Incident postmortem
Guide agents to fill postmortems with timeline, impact metrics, root-cause analysis, and trackable actions—blameless culture, five whys for systemic factors, and acceptance criteria per action item.
The summary should include start/recovery time, affected users or transaction share, and whether data was corrupted; redact sensitive details while keeping enough for learning.
Separate direct triggers from systemic factors (monitoring gaps, release process, capacity planning); embed five whys as a verifiable chain, not hollow questions.
Every action needs tracking: owner, due date, verification method; link tickets or epics so follow-ups do not vanish.
Blameless principles
Systems & process focus
Describe which mechanisms failed: late alerts, missing runbooks, approval bottlenecks. Do not reduce root cause to someone being “careless”; for human actions, cite training, tooling, or checklist gaps.
Psychological safety & ownership
Encourage full timelines and honest notes; owners drive action items, not blame lists. External vs internal narratives can be tiered with appropriate redaction.
- Detection: why didn’t we alert or auto-mitigate earlier—signals, thresholds, on-call routing.
- Response: was escalation smooth; were delays from missing info or permissions.
- Comms: internal/external timing and tone; avoid accusatory language.
Complete incident postmortem document template (Markdown, compatible with Confluence / Notion):
# Incident Postmortem: [Service] [Short Description]
**Incident ID**: INC-2024-0315
**Severity**: P1
**Time window**: 2024-03-15 14:02 UTC — 2024-03-15 16:48 UTC (2h 46min)
**Author**: @on-call-engineer
**Review meeting**: 2024-03-17 10:00 UTC
## Summary
Payment service error rate spiked to 12% at 14:02, lasting 2h 46min,
affecting approximately 8% of checkout requests.
No data corruption; all failed requests returned clear error messages to users.
## Severity Definition
| Level | Criteria |
|-------|----------|
| P0 | Core service fully down, >50% of users affected, no workaround |
| P1 | Core path severely degraded, >20% of users, SLO violated |
| P2 | Partial feature impaired, workaround exists, SLO not violated |
| P3 | Experience degraded, no user-visible errors |
## Timeline (UTC)
| Time | Event |
|-------|-------|
| 13:45 | Deployed payment-svc v2.4.1 to production (rolling release) |
| 14:02 | Error rate alert triggered (threshold >1% for 5 min) |
| 14:08 | On-call acknowledged, began investigation |
| 14:25 | Confirmed correlation with new version, decided to rollback |
| 14:35 | Rollback complete, error rate began declining |
| 14:48 | Error rate returned to normal, alert resolved |
## Impact Assessment
- Affected users: ~8% of checkout requests failed (~2,400 transactions)

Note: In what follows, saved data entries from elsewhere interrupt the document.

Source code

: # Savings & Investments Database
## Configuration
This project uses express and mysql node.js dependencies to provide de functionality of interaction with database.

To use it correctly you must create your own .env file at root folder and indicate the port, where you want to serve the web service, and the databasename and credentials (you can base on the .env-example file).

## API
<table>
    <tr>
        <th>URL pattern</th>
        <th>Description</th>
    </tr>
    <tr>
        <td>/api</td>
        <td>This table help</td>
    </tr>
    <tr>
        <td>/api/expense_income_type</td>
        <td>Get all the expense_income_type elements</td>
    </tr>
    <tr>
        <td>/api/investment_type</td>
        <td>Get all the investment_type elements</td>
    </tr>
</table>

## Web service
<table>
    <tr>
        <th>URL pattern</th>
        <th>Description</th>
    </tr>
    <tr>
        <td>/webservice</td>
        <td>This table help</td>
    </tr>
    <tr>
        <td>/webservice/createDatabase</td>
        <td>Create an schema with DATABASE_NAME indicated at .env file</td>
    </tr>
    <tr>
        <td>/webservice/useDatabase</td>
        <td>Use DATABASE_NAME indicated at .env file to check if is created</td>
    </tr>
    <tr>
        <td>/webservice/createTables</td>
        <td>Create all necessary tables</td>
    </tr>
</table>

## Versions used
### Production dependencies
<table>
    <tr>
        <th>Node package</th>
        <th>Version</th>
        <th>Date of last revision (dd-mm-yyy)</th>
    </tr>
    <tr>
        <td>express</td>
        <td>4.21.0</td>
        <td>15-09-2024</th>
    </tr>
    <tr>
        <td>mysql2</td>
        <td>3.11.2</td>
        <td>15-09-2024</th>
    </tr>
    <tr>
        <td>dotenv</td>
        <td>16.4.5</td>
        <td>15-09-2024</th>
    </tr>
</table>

- SLI impact: Success rate dropped from 99.95% to 88%, violating 99.9% SLO
- Data integrity: No corruption; idempotency design prevented duplicate charges
## Root Cause Analysis (see Five Whys below)
**Direct cause**: DB connection pool misconfiguration in v2.4.1 caused pool exhaustion
## Action Items
See SMART format below
If compliance investigations are required, separate them from the blameless learning review: learning doc vs investigation channel—do not merge into one external narrative.
Five whys
Start from an observable phenomenon; each “why” should map to checkable evidence (logs, config, change records, monitoring captures). If multiple causes branch, record branches or converge the main line first and add a “contributing factors” section.
Real incident example: payment service connection pool exhausted, full five-step walkthrough:
## Five Whys Root Cause Analysis
**Phenomenon (starting point)**
Payment API error rate spiked to 12% at 14:02; logs show "connection pool exhausted"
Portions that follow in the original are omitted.